Albums I Want to Be Buried With: George Winston, “December”

If I have to put a holiday album in the casket with me and all the other records, there are really only three choices worth storing.  They would be, of course, the first edition of A Very Special Christmas (the one with Run-D.M.C.’s “Christmas in Hollis”)

I could also have included A Christmas Gift For You From Phil Spector (also known as Phil Spector’s Christmas Album), just because of the sheer beauty of the Ronettes and the Crystals and all of Phil Spector’s “Wall of Sound” production values.

But if I want something that’s peaceful and tranquil and a celebration of the holiday season, then I want to listen to George Winston’s seminal piano classic December (available through iTunes by clicking on the link).

I first heard December in my sophomore year at Hamilton College; our college radio station had acquired a copy of it and some of the jazz DJ’s were giving it a spin.  I immediately fell in love with Winston’s compositions and interpretations of holiday classics, and the next time I went to Sangertown Square (and the Camelot Music record store in the mall), I purchased a copy for my own personal use.

I purchased some other Windham Hall recordings over time, but none of them matched up to the sheer peace and calmness of this album.  I eventually purchased some other George Winston CD’s, discs like Linus and Lucy – The Music of Vince Guaraldi, and Night Divides the Day – The Music of the Doors. But it’s December that still holds a place in my heart.
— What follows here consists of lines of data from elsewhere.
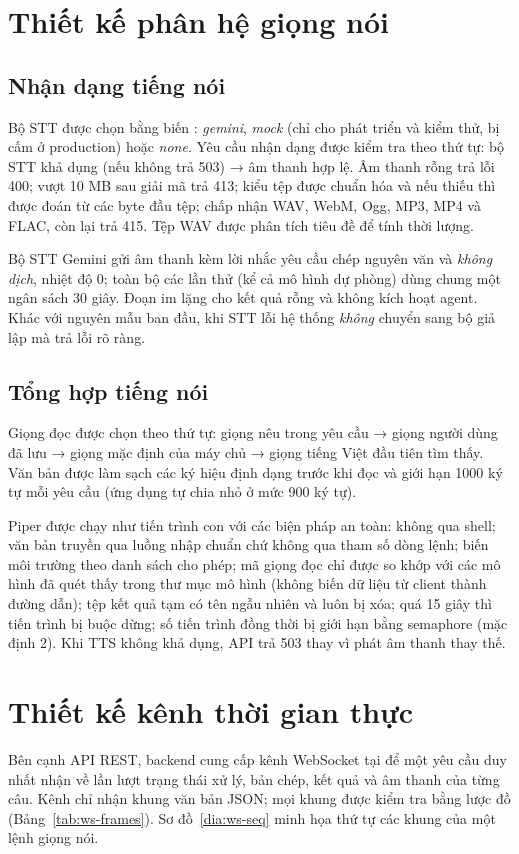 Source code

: \section{Thiết kế phân hệ giọng nói}
\subsection{Nhận dạng tiếng nói}
Bộ STT được chọn bằng biến : \textit{gemini}, \textit{mock} (chỉ cho phát triển và kiểm thử, bị cấm ở production) hoặc \textit{none}. Yêu cầu nhận dạng được kiểm tra theo thứ tự: bộ STT khả dụng (nếu không trả 503) → âm thanh hợp lệ. Âm thanh rỗng trả lỗi 400; vượt 10 MB sau giải mã trả 413; kiểu tệp được chuẩn hóa và nếu thiếu thì được đoán từ các byte đầu tệp; chấp nhận WAV, WebM, Ogg, MP3, MP4 và FLAC, còn lại trả 415. Tệp WAV được phân tích tiêu đề để tính thời lượng.

Bộ STT Gemini gửi âm thanh kèm lời nhắc yêu cầu chép nguyên văn và \textit{không dịch}, nhiệt độ 0; toàn bộ các lần thử (kể cả mô hình dự phòng) dùng chung một ngân sách 30 giây. Đoạn im lặng cho kết quả rỗng và không kích hoạt agent. Khác với nguyên mẫu ban đầu, khi STT lỗi hệ thống \textit{không} chuyển sang bộ giả lập mà trả lỗi rõ ràng.

\subsection{Tổng hợp tiếng nói}
Giọng đọc được chọn theo thứ tự: giọng nêu trong yêu cầu → giọng người dùng đã lưu → giọng mặc định của máy chủ → giọng tiếng Việt đầu tiên tìm thấy. Văn bản được làm sạch các ký hiệu định dạng trước khi đọc và giới hạn 1000 ký tự mỗi yêu cầu (ứng dụng tự chia nhỏ ở mức 900 ký tự).

Piper được chạy như tiến trình con với các biện pháp an toàn: không qua shell; văn bản truyền qua luồng nhập chuẩn chứ không qua tham số dòng lệnh; biến môi trường theo danh sách cho phép; mã giọng đọc chỉ được so khớp với các mô hình đã quét thấy trong thư mục mô hình (không biến dữ liệu từ client thành đường dẫn); tệp kết quả tạm có tên ngẫu nhiên và luôn bị xóa; quá 15 giây thì tiến trình bị buộc dừng; số tiến trình đồng thời bị giới hạn bằng semaphore (mặc định 2). Khi TTS không khả dụng, API trả 503 thay vì phát âm thanh thay thế.

\section{Thiết kế kênh thời gian thực}\label{sec:realtime-design}
Bên cạnh API REST, backend cung cấp kênh WebSocket tại  để một yêu cầu duy nhất nhận về lần lượt trạng thái xử lý, bản chép, kết quả và âm thanh của từng câu. Kênh chỉ nhận khung văn bản JSON; mọi khung được kiểm tra bằng lược đồ (Bảng~\ref{tab:ws-frames}). Sơ đồ~\ref{dia:ws-seq} minh họa thứ tự các khung của một lệnh giọng nói.

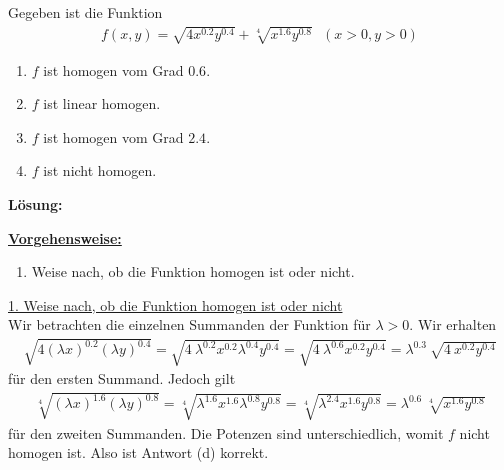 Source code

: \newpage

\subsection*{}
Gegeben ist die Funktion
\begin{align*}
f(x,y) = 
\sqrt{4  x^{0.2} y^{0.4}} + \sqrt[4]{x^{1.6} y^{0.8}}
\ \ \
(x>0, y>0)
\end{align*}
\renewcommand{\labelenumi}{(\alph{enumi})}
\begin{enumerate}
\item $f$ ist homogen vom Grad $0.6$.
\item $f$ ist linear homogen.
\item $f$ ist homogen vom Grad $2.4$.
\item $f$ ist nicht homogen.
\end{enumerate}

\textbf{Lösung:}
\begin{mdframed}
\underline{\textbf{Vorgehensweise:}}
\renewcommand{\labelenumi}{\theenumi.}
\begin{enumerate}
\item Weise nach, ob die Funktion homogen ist oder nicht.
\end{enumerate}
\end{mdframed}

\underline{1. Weise nach, ob die Funktion homogen ist oder nicht}\\
Wir betrachten die einzelnen Summanden der Funktion für $\lambda > 0$. Wir erhalten
\begin{align*}
\sqrt{4 (\lambda x)^{0.2} (\lambda y)^{0.4}}
= \sqrt{4 \ \lambda^{0.2} x^{0.2} \lambda^{0.4} y^{0.4}}
= \sqrt{4 \ \lambda^{0.6} x^{0.2}  y^{0.4}}
= \lambda^{0.3} \ \sqrt{4 \  x^{0.2}  y^{0.4}}
\end{align*}
für den ersten Summand.
Jedoch gilt
\begin{align*}
\sqrt[4]{(\lambda x)^{1.6} (\lambda y)^{0.8}}
=
\sqrt[4]{\lambda^{1.6} x^{1.6} \lambda^{0.8} y^{0.8}}
=
\sqrt[4]{\lambda^{2.4} x^{1.6} y^{0.8}}
=
\lambda^{0.6} \ \sqrt[4]{ x^{1.6} y^{0.8}}
\end{align*}	
für den zweiten Summanden.
Die Potenzen sind unterschiedlich, womit $f$ nicht homogen ist.
Also ist Antwort (d) korrekt.

\newpage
Even when the holiday season comes and goes, and I’m all by myself in my room, feeling like the holiday spirit has left me completely, I can still pop this into the CD player and feel – if not completely healed – at least in less pain.

Here’s some examples of tracks from George Winston’s December, and I hope you enjoy listening to them.

This is his interpretation of Johann Pachalbel’s “Canon of the Bells.”

The opening track, “Thanksgiving.”

Another beautiful interpretation, this one of the Christmas classic “The Holly and the Ivy.”

December was recently reissued by Dancing Cat Records, and contains two bonus tracks.  Definitely an album worth listening to on a cold winter morning.